So, you have chosen the engine and implemented the first version of your blockchain. Now, full-scale testing is required to test the network stability under changes. Potential users and validators will be able to prepare their services in advance for real conditions if there’s a test network (or testnet) - the most complete copy of the main network.
Without a testnet, you will not be able to check the developed code quality, and users will not be able to try your services in “lab” conditions.
I have written a lot about blockchain testing (read here and here), so now I suggest focusing on some practical issues. When the blockchain is working in the main network, you may face many problems, and it is better to solve them in advance. Here are some examples of such technical issues:
The list can be endless. This is only the tip of the iceberg - there are still economic and organizational problems. You can avoid a big part of them through rational architecture and right choice of algorithms, but it is better to stick to a complex approach.

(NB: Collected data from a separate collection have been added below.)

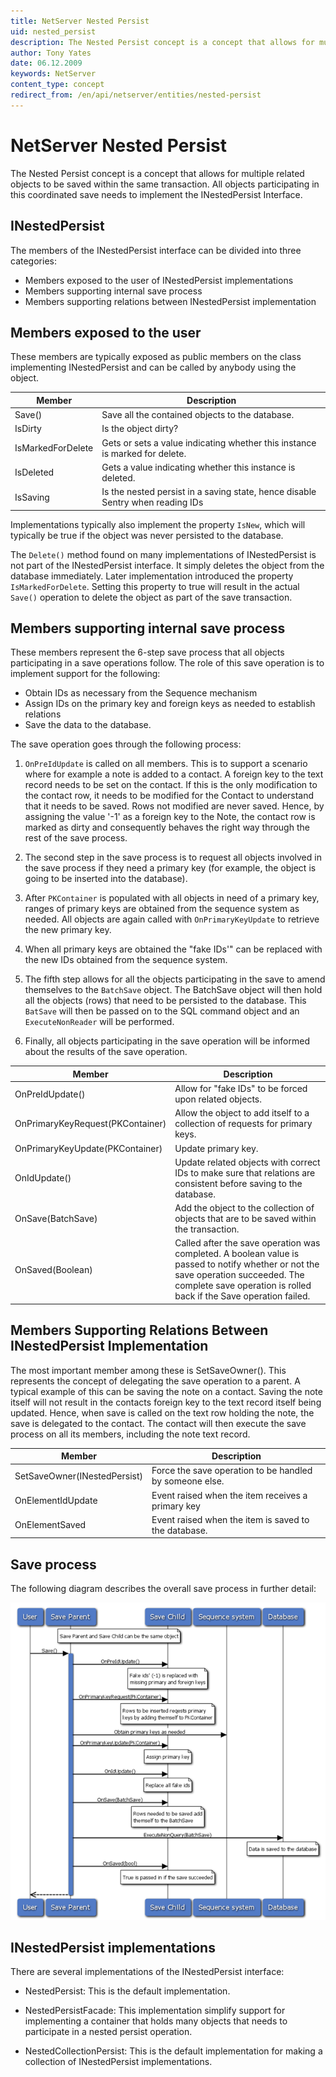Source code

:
 ```yaml
---
title: NetServer Nested Persist
uid: nested_persist
description: The Nested Persist concept is a concept that allows for multiple related objects to be saved within the same transaction.
author: Tony Yates
date: 06.12.2009
keywords: NetServer
content_type: concept
redirect_from: /en/api/netserver/entities/nested-persist
---
```


# NetServer Nested Persist

The Nested Persist concept is a concept that allows for multiple related objects to be saved within the same transaction. All objects participating in this coordinated save needs to implement the INestedPersist Interface.

## INestedPersist

The members of the INestedPersist interface can be divided into three categories:

* Members exposed to the user of INestedPersist implementations
* Members supporting internal save process
* Members supporting relations between INestedPersist implementation

## Members exposed to the user

These members are typically exposed as public members on the class implementing INestedPersist and can be called by anybody using the object.

| Member | Description |
|---|---|
| Save() | Save all the contained objects to the database. |
| IsDirty | Is the object dirty? |
| IsMarkedForDelete | Gets or sets a value indicating whether this instance is marked for delete. |
| IsDeleted | Gets a value indicating whether this instance is deleted. |
| IsSaving | Is the nested persist in a saving state, hence disable Sentry when reading IDs |

Implementations typically also implement the property `IsNew`, which will typically be true if the object was never persisted to the database.

The `Delete()` method found on many implementations of INestedPersist is not part of the INestedPersist interface. It simply deletes the object from the database immediately. Later implementation introduced the property `IsMarkedForDelete`. Setting this property to true will result in the actual `Save()` operation to delete the object as part of the save transaction.

## Members supporting internal save process

These members represent the 6-step save process that all objects participating in a save operations follow. The role of this save operation is to implement support for the following:

* Obtain IDs as necessary from the Sequence mechanism
* Assign IDs on the primary key and foreign keys as needed to establish relations
* Save the data to the database.

The save operation goes through the following process:

1. `OnPreIdUpdate` is called on all members. This is to support a scenario where for example a note is added to a contact. A foreign key to the text record needs to be set on the contact. If this is the only modification to the contact row, it needs to be modified for the Contact to understand that it needs to be saved. Rows not modified are never saved. Hence, by assigning the value '-1' as a foreign key to the Note, the contact row is marked as dirty and consequently behaves the right way through the rest of the save process.

2. The second step in the save process is to request all objects involved in the save process if they need a primary key (for example, the object is going to be inserted into the database).

3. After `PKContainer` is populated with all objects in need of a primary key, ranges of primary keys are obtained from the sequence system as needed. All objects are again called with `OnPrimaryKeyUpdate` to retrieve the new primary key.

4. When all primary keys are obtained the "fake IDs'" can be replaced with the new IDs obtained from the sequence system.

5. The fifth step allows for all the objects participating in the save to amend themselves to the `BatchSave` object. The BatchSave object will then hold all the objects (rows) that need to be persisted to the database. This `BatSave` will then be passed on to the SQL command object and an `ExecuteNonReader` will be performed.

6. Finally, all objects participating in the save operation will be informed about the results of the save operation.

| Member | Description |
|---|---|
| OnPreIdUpdate() | Allow for "fake IDs" to be forced upon related objects. |
| OnPrimaryKeyRequest(PKContainer) | Allow the object to add itself to a collection of requests for primary keys. |
| OnPrimaryKeyUpdate(PKContainer) | Update primary key. |
| OnIdUpdate() | Update related objects with correct IDs to make sure that relations are consistent before saving to the database. |
| OnSave(BatchSave) | Add the object to the collection of objects that are to be saved within the transaction. |
| OnSaved(Boolean) | Called after the save operation was completed. A boolean value is passed to notify whether or not the save operation succeeded. The complete save operation is rolled back if the Save operation failed. |

## Members Supporting Relations Between INestedPersist Implementation

The most important member among these is SetSaveOwner(). This represents the concept of delegating the save operation to a parent. A typical example of this can be saving the note on a contact. Saving the note itself will not result in the contacts foreign key to the text record itself being updated. Hence, when save is called on the text row holding the note, the save is delegated to the contact. The contact will then execute the save process on all its members, including the note text record.

| Member | Description |
|---|---|
| SetSaveOwner(INestedPersist) | Force the save operation to be handled by someone else. |
| OnElementIdUpdate | Event raised when the item receives a primary key |
| OnElementSaved | Event raised when the item is saved to the database. |

## Save process

The following diagram describes the overall save process in further detail:

![Nested persist][img1]

## INestedPersist implementations

There are several implementations of the INestedPersist interface:

* NestedPersist: This is the default implementation.

* NestedPersistFacade: This implementation simplify support for implementing a container that holds many objects that needs to participate in a nested persist operation.

* NestedCollectionPersist: This is the default implementation for making a collection of INestedPersist implementations.

<!-- Referenced links -->

<!-- Referenced images -->
[img1]: media/nestedpersist.png
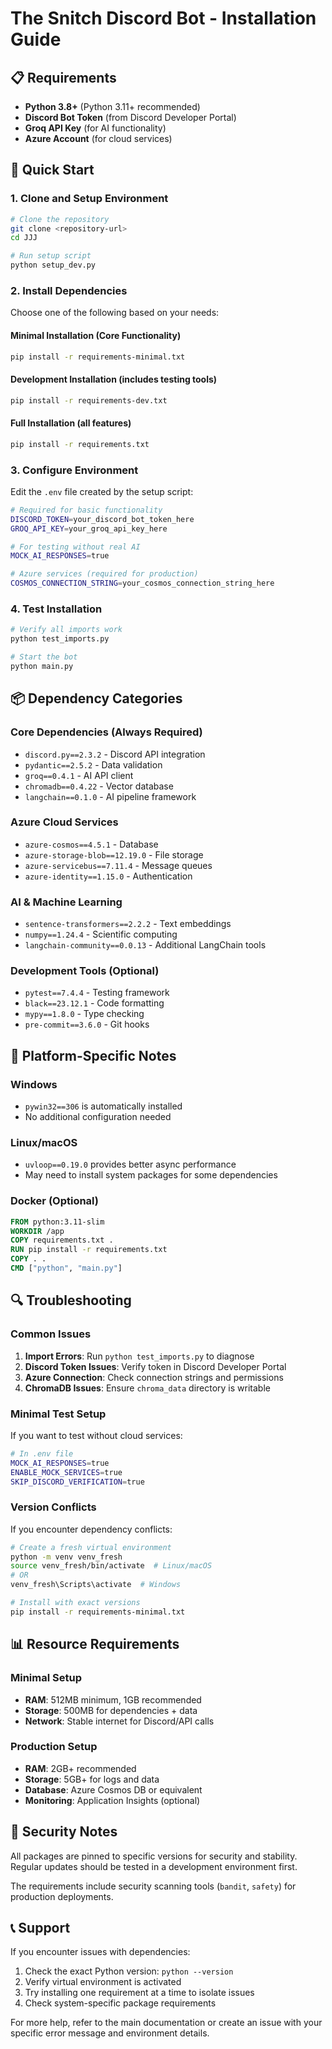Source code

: # The Snitch Discord Bot - Installation Guide

## 📋 Requirements

- **Python 3.8+** (Python 3.11+ recommended)
- **Discord Bot Token** (from Discord Developer Portal)
- **Groq API Key** (for AI functionality)
- **Azure Account** (for cloud services)

## 🚀 Quick Start

### 1. Clone and Setup Environment

```bash
# Clone the repository
git clone <repository-url>
cd JJJ

# Run setup script
python setup_dev.py
```

### 2. Install Dependencies

Choose one of the following based on your needs:

#### Minimal Installation (Core Functionality)
```bash
pip install -r requirements-minimal.txt
```

#### Development Installation (includes testing tools)
```bash
pip install -r requirements-dev.txt
```

#### Full Installation (all features)
```bash
pip install -r requirements.txt
```

### 3. Configure Environment

Edit the `.env` file created by the setup script:

```bash
# Required for basic functionality
DISCORD_TOKEN=your_discord_bot_token_here
GROQ_API_KEY=your_groq_api_key_here

# For testing without real AI
MOCK_AI_RESPONSES=true

# Azure services (required for production)
COSMOS_CONNECTION_STRING=your_cosmos_connection_string_here
```

### 4. Test Installation

```bash
# Verify all imports work
python test_imports.py

# Start the bot
python main.py
```

## 📦 Dependency Categories

### Core Dependencies (Always Required)
- `discord.py==2.3.2` - Discord API integration
- `pydantic==2.5.2` - Data validation
- `groq==0.4.1` - AI API client
- `chromadb==0.4.22` - Vector database
- `langchain==0.1.0` - AI pipeline framework

### Azure Cloud Services
- `azure-cosmos==4.5.1` - Database
- `azure-storage-blob==12.19.0` - File storage
- `azure-servicebus==7.11.4` - Message queues
- `azure-identity==1.15.0` - Authentication

### AI & Machine Learning
- `sentence-transformers==2.2.2` - Text embeddings
- `numpy==1.24.4` - Scientific computing
- `langchain-community==0.0.13` - Additional LangChain tools

### Development Tools (Optional)
- `pytest==7.4.4` - Testing framework
- `black==23.12.1` - Code formatting
- `mypy==1.8.0` - Type checking
- `pre-commit==3.6.0` - Git hooks

## 🔧 Platform-Specific Notes

### Windows
- `pywin32==306` is automatically installed
- No additional configuration needed

### Linux/macOS  
- `uvloop==0.19.0` provides better async performance
- May need to install system packages for some dependencies

### Docker (Optional)
```dockerfile
FROM python:3.11-slim
WORKDIR /app
COPY requirements.txt .
RUN pip install -r requirements.txt
COPY . .
CMD ["python", "main.py"]
```

## 🔍 Troubleshooting

### Common Issues

1. **Import Errors**: Run `python test_imports.py` to diagnose
2. **Discord Token Issues**: Verify token in Discord Developer Portal
3. **Azure Connection**: Check connection strings and permissions
4. **ChromaDB Issues**: Ensure `chroma_data` directory is writable

### Minimal Test Setup
If you want to test without cloud services:

```bash
# In .env file
MOCK_AI_RESPONSES=true
ENABLE_MOCK_SERVICES=true
SKIP_DISCORD_VERIFICATION=true
```

### Version Conflicts
If you encounter dependency conflicts:

```bash
# Create a fresh virtual environment
python -m venv venv_fresh
source venv_fresh/bin/activate  # Linux/macOS
# OR
venv_fresh\Scripts\activate  # Windows

# Install with exact versions
pip install -r requirements-minimal.txt
```

## 📊 Resource Requirements

### Minimal Setup
- **RAM**: 512MB minimum, 1GB recommended
- **Storage**: 500MB for dependencies + data
- **Network**: Stable internet for Discord/API calls

### Production Setup
- **RAM**: 2GB+ recommended
- **Storage**: 5GB+ for logs and data
- **Database**: Azure Cosmos DB or equivalent
- **Monitoring**: Application Insights (optional)

## 🔐 Security Notes

All packages are pinned to specific versions for security and stability. Regular updates should be tested in a development environment first.

The requirements include security scanning tools (`bandit`, `safety`) for production deployments.

## 📞 Support

If you encounter issues with dependencies:

1. Check the exact Python version: `python --version`
2. Verify virtual environment is activated
3. Try installing one requirement at a time to isolate issues
4. Check system-specific package requirements

For more help, refer to the main documentation or create an issue with your specific error message and environment details.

Since each line of code is executed on dozens of servers, even small changes can cause an avalanche of consequences and errors. Thus, regular testing, active monitoring and proper work flow of the project team are essential.
Almost all modern blockchains support external monitoring for the timely detection of errors. This is a notification system that reports about critical problems and collects important metrics from nodes. The goal of the metric collection system is to inform you of abrupt changes in one of the components and help you quickly identify the cause of network degradation.
It is desirable to monitor both standard system parameters (processor and hard disk load, amount of consumed RAM, network traffic), and specific metrics (consensus and processing logic).
If you make changes to network consensus, important metrics will be related to its internal logic. As for the finalitу gadget, it is important how much the last finalized block is behind the latest blocks of the chain. If the network p2p layer changes, then the number of active peers can be a useful metric (peers are equal participants in the network). For complex transactions, you can measure the time and resources needed to pack them in a block.
Unfortunately, there is no universal set of metrics. I can only advise to add monitoring metrics (for example, transaction processing time or lagging of the last finalized block) - that will allow you to see problems in the components and save time. It is not complicated to do this, since all modern blockchain engines enable you to send data to monitoring servers (usually this is a complex of Prometheus + Grafana). To add a new metric, just copy a couple of lines of code.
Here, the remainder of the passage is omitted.